WHAT THE TASK ASKS => Every entry here should be copied exactly.

INPUT DATA =>

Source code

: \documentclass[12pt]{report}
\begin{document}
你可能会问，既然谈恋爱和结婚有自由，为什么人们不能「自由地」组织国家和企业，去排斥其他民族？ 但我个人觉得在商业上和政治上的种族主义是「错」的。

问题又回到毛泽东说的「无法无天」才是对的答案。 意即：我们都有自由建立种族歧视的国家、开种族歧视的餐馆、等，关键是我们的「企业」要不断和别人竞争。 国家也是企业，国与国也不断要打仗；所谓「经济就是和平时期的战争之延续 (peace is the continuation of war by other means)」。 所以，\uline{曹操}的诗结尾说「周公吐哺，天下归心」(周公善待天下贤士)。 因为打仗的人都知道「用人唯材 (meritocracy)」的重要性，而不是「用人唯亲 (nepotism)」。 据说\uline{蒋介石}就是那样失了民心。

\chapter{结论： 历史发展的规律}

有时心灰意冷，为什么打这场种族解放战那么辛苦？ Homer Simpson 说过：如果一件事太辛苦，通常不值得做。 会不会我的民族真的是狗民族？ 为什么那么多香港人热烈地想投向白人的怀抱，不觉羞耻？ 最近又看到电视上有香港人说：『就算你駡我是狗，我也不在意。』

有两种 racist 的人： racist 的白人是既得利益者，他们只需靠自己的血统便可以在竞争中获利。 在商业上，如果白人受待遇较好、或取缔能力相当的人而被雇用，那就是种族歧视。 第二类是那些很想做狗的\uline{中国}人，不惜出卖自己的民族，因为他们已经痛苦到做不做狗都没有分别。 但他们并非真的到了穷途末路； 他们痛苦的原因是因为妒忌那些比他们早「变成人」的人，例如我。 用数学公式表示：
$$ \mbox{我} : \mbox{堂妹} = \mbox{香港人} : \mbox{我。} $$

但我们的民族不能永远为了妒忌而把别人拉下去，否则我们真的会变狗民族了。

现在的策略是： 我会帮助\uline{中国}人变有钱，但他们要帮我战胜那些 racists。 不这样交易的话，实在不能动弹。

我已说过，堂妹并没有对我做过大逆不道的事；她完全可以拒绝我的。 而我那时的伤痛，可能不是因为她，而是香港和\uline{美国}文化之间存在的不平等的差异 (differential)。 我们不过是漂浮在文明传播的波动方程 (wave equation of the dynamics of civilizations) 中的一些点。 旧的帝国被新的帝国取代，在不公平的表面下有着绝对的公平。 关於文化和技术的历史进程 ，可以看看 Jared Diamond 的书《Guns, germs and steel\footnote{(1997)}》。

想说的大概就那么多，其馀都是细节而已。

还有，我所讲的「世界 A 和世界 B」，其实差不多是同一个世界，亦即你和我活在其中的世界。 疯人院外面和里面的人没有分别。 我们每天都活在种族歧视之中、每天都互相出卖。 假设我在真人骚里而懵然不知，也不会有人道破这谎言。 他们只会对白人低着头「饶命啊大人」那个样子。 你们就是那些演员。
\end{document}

WRITTEN SOLUTION =>
Source code

: \documentclass[12pt]{report}
\begin{document}
你可能会问，既然谈恋爱和结婚有自由，为什么人们不能「自由地」组织国家和企业，去排斥其他民族？ 但我个人觉得在商业上和政治上的种族主义是「错」的。

问题又回到毛泽东说的「无法无天」才是对的答案。 意即：我们都有自由建立种族歧视的国家、开种族歧视的餐馆、等，关键是我们的「企业」要不断和别人竞争。 国家也是企业，国与国也不断要打仗；所谓「经济就是和平时期的战争之延续 (peace is the continuation of war by other means)」。 所以，\uline{曹操}的诗结尾说「周公吐哺，天下归心」(周公善待天下贤士)。 因为打仗的人都知道「用人唯材 (meritocracy)」的重要性，而不是「用人唯亲 (nepotism)」。 据说\uline{蒋介石}就是那样失了民心。

\chapter{结论： 历史发展的规律}

有时心灰意冷，为什么打这场种族解放战那么辛苦？ Homer Simpson 说过：如果一件事太辛苦，通常不值得做。 会不会我的民族真的是狗民族？ 为什么那么多香港人热烈地想投向白人的怀抱，不觉羞耻？ 最近又看到电视上有香港人说：『就算你駡我是狗，我也不在意。』

有两种 racist 的人： racist 的白人是既得利益者，他们只需靠自己的血统便可以在竞争中获利。 在商业上，如果白人受待遇较好、或取缔能力相当的人而被雇用，那就是种族歧视。 第二类是那些很想做狗的\uline{中国}人，不惜出卖自己的民族，因为他们已经痛苦到做不做狗都没有分别。 但他们并非真的到了穷途末路； 他们痛苦的原因是因为妒忌那些比他们早「变成人」的人，例如我。 用数学公式表示：
$$ \mbox{我} : \mbox{堂妹} = \mbox{香港人} : \mbox{我。} $$

但我们的民族不能永远为了妒忌而把别人拉下去，否则我们真的会变狗民族了。

现在的策略是： 我会帮助\uline{中国}人变有钱，但他们要帮我战胜那些 racists。 不这样交易的话，实在不能动弹。

我已说过，堂妹并没有对我做过大逆不道的事；她完全可以拒绝我的。 而我那时的伤痛，可能不是因为她，而是香港和\uline{美国}文化之间存在的不平等的差异 (differential)。 我们不过是漂浮在文明传播的波动方程 (wave equation of the dynamics of civilizations) 中的一些点。 旧的帝国被新的帝国取代，在不公平的表面下有着绝对的公平。 关於文化和技术的历史进程 ，可以看看 Jared Diamond 的书《Guns, germs and steel\footnote{(1997)}》。

想说的大概就那么多，其馀都是细节而已。

还有，我所讲的「世界 A 和世界 B」，其实差不多是同一个世界，亦即你和我活在其中的世界。 疯人院外面和里面的人没有分别。 我们每天都活在种族歧视之中、每天都互相出卖。 假设我在真人骚里而懵然不知，也不会有人道破这谎言。 他们只会对白人低着头「饶命啊大人」那个样子。 你们就是那些演员。
\end{document}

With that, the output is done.